Color: empieza por el neutro
Negro, camel, gris topo o blanco marfil. Cualquiera de estos cuatro funciona con el 90% de los outfits. Una vez que tienes tu bolsa ancla, puedes agregar una de color como accesorio de temporada.
Material: cuero vs sintético
El cuero genuino se patina con el tiempo y mejora. El sintético de calidad (PU de buena densidad) puede durar años si se cuida. Lo importante: revisa las costuras y los herrajes. Ahí es donde se nota la diferencia real.
Por ocasión
**Trabajo / oficina** — Tote o bucket bag en negro o camel. Sin logos exagerados. Que quepa una libreta A5.
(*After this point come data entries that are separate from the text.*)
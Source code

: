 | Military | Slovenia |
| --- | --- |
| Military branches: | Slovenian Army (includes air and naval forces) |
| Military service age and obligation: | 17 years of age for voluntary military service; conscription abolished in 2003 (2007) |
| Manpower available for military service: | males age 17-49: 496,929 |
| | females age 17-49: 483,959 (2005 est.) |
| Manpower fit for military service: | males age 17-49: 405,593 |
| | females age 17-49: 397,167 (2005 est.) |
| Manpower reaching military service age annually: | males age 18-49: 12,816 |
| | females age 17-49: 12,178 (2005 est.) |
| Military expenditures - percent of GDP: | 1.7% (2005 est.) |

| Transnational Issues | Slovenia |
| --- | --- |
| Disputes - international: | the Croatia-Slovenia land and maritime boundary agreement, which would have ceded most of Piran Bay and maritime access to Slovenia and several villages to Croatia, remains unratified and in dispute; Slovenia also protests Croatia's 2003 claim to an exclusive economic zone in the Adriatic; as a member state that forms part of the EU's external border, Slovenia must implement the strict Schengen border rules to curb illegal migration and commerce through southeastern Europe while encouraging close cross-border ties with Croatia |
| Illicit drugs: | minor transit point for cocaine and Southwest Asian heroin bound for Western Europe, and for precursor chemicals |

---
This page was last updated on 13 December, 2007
**Brunch o salida casual** — Crossbody o shoulder bag en un tono cálido. Puedes arriesgarte con textura: raffia, mimbre o piel grabada.
**Noche** — Mini clutch o evening bag. Cadena dorada o plateada dependiendo de tus accesorios.
**Viaje corto** — Weekender de lona o cuero vegano. Que tenga compartimentos internos.
La bolsa perfecta no existe —pero la bolsa correcta para tu estilo de vida, sí.